[Required action]: Report each line of the records where "post" occurs.

━━━ Records provided ━━━

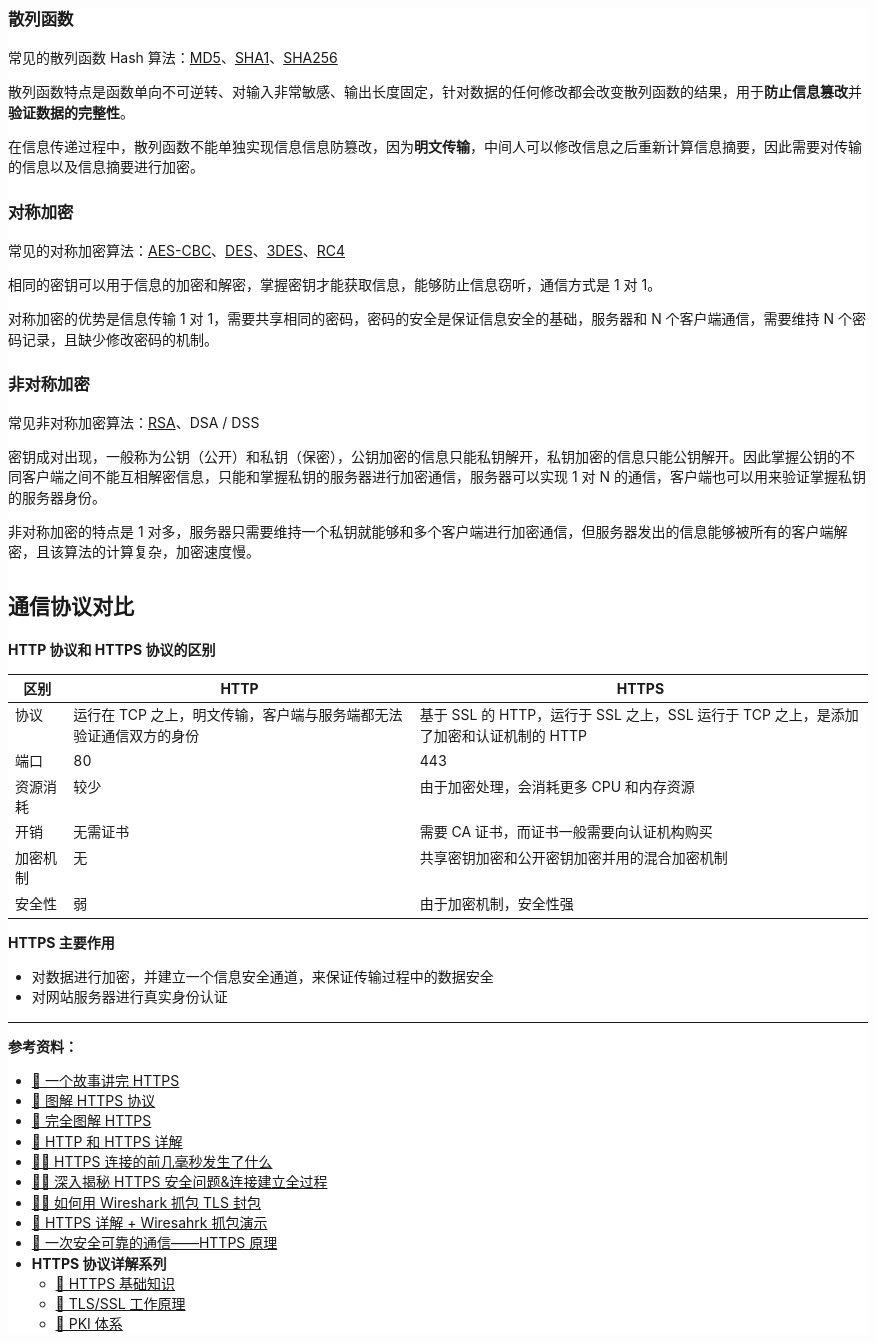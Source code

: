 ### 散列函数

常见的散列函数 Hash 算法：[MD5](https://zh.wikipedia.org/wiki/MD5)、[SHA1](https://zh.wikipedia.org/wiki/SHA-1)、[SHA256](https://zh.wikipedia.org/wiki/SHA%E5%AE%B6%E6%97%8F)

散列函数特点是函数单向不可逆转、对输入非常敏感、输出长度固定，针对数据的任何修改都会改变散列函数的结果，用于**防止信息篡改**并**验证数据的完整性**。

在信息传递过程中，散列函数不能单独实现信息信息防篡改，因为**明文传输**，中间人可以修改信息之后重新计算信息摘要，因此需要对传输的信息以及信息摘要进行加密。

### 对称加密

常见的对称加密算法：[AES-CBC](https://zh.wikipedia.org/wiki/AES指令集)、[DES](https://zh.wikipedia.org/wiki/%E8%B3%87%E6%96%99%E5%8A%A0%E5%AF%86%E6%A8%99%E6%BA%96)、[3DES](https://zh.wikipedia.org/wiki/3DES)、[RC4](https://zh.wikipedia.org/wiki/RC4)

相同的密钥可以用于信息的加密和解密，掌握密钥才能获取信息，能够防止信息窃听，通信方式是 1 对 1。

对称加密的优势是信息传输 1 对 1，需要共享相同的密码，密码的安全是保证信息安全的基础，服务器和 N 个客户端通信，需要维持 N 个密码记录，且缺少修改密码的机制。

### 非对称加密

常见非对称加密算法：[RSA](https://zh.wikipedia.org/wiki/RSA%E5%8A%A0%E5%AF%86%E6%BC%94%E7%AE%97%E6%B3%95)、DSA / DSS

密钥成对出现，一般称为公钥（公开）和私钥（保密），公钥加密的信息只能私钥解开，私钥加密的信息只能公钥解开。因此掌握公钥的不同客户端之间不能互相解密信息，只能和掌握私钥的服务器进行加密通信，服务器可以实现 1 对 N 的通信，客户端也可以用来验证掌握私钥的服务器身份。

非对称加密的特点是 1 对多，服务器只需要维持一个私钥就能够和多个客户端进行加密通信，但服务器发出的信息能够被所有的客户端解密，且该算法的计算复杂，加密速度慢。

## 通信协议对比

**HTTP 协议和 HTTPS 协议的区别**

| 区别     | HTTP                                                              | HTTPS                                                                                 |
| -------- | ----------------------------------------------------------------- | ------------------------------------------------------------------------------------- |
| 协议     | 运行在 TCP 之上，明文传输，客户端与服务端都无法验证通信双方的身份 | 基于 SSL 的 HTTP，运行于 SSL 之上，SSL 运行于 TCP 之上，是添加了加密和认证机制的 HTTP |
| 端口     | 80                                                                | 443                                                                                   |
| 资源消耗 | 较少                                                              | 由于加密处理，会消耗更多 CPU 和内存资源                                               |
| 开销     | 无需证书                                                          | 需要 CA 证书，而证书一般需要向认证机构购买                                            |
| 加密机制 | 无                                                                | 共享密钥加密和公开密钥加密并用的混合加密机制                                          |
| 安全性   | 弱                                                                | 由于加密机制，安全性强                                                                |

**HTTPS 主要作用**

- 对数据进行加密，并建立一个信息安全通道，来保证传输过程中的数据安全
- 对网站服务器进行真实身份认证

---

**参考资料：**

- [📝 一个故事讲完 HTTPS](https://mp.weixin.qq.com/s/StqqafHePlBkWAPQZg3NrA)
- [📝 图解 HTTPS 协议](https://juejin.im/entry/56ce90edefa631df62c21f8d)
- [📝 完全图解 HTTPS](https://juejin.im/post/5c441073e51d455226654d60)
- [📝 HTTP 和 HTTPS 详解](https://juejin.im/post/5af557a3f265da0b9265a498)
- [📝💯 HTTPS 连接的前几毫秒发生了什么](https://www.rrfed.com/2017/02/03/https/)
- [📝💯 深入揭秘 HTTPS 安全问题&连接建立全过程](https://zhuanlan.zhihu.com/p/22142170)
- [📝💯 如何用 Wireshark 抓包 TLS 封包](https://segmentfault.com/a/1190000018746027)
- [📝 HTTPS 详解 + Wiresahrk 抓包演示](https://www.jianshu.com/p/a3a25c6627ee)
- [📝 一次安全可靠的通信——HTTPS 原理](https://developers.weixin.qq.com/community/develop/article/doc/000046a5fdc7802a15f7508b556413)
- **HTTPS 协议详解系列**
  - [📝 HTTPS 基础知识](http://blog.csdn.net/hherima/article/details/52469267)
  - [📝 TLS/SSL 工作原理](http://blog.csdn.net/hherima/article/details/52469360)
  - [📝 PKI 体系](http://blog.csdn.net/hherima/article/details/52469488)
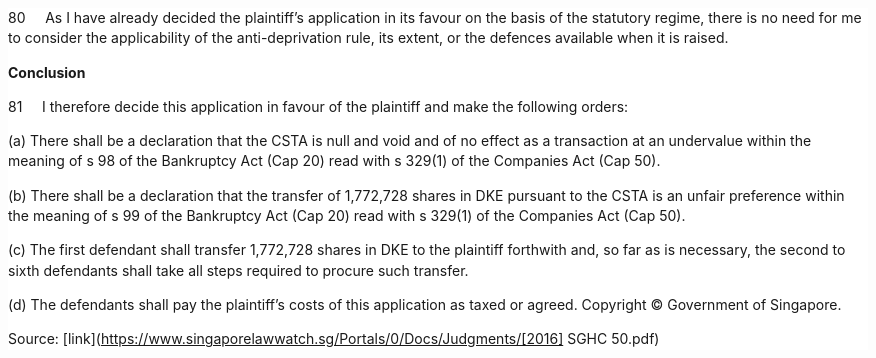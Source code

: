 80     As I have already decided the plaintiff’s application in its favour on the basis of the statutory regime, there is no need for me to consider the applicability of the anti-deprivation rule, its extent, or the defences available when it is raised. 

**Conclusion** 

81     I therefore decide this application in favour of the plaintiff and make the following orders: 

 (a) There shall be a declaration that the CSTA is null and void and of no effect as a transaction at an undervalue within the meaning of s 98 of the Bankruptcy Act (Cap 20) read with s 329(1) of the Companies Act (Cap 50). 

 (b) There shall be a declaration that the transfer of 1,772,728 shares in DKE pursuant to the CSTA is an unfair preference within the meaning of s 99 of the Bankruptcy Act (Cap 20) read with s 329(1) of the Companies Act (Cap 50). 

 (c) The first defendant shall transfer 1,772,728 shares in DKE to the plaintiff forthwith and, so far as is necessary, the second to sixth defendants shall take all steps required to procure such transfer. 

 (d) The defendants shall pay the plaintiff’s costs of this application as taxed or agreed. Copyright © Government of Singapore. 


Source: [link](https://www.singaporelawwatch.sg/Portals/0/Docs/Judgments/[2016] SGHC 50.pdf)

━━━

[Exercise answer]:
- [📝 完全图解 HTTPS](https://juejin.im/post/5c441073e51d455226654d60)
- [📝 HTTP 和 HTTPS 详解](https://juejin.im/post/5af557a3f265da0b9265a498)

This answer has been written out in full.